» **YOUR INSTRUCTIONS**
Only the lines that include "subsection" should be copied from the data below.

» **THE INPUT**
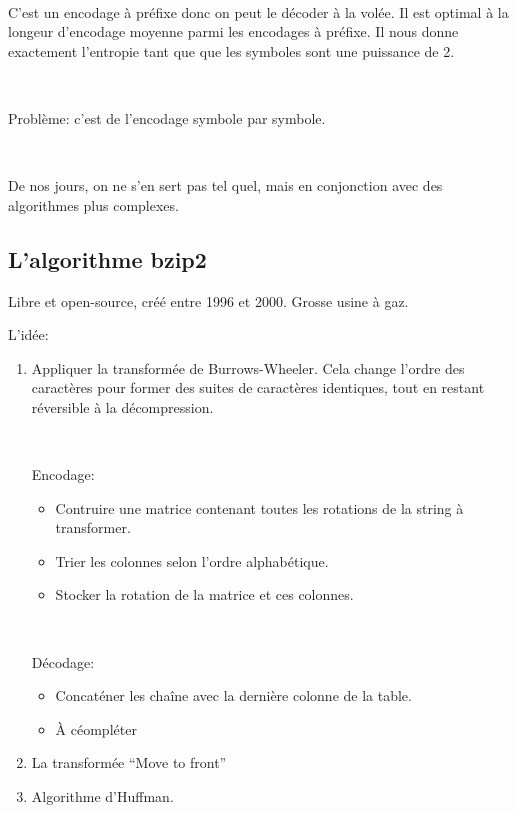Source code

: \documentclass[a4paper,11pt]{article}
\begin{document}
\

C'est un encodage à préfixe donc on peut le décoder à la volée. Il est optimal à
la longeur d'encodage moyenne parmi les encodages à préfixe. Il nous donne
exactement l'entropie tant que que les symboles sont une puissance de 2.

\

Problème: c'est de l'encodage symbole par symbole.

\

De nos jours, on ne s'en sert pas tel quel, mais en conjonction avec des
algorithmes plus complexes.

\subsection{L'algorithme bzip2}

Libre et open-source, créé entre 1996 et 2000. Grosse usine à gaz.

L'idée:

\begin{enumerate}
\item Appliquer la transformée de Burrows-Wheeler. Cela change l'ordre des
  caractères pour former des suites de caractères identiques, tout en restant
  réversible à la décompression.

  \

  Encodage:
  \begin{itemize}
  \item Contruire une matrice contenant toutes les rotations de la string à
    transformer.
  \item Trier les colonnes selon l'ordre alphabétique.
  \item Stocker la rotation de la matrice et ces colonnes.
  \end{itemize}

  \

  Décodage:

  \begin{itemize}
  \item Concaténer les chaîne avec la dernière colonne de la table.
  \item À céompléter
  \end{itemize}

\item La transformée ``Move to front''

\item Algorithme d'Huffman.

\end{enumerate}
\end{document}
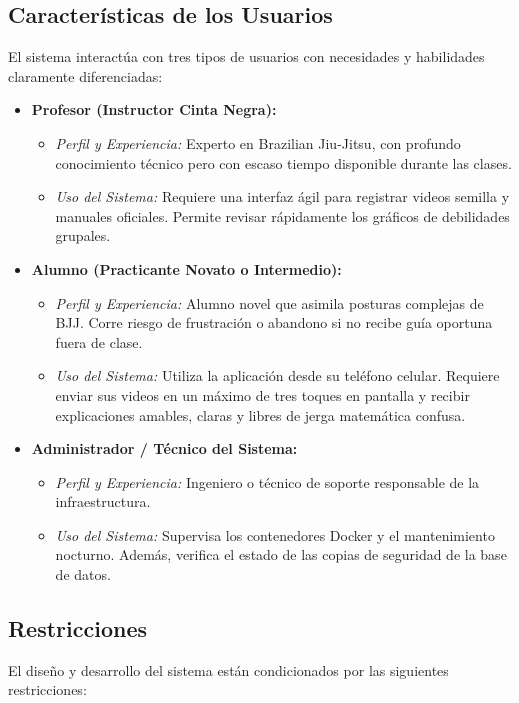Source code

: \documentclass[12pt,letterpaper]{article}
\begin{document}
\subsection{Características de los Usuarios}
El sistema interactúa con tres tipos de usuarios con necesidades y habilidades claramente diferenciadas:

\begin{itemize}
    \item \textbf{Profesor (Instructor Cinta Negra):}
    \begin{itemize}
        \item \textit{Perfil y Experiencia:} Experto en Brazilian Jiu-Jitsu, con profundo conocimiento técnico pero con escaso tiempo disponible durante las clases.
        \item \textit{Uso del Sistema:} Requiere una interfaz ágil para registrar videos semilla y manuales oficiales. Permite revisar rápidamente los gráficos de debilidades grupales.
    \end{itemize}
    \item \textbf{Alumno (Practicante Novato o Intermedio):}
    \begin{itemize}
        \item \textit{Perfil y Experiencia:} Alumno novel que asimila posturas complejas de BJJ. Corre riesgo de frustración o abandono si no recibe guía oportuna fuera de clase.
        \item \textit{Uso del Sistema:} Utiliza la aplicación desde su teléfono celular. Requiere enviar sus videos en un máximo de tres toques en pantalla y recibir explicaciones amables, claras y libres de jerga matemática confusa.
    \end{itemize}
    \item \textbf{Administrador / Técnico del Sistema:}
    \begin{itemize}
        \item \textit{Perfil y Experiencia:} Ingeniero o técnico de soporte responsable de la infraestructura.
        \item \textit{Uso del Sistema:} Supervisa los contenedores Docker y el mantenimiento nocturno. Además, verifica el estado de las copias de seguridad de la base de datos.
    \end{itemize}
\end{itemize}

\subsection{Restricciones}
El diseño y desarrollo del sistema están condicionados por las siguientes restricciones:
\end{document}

» **ANSWER SPACE**
\subsection{L'algorithme bzip2}
\subsection{Características de los Usuarios}
\subsection{Restricciones}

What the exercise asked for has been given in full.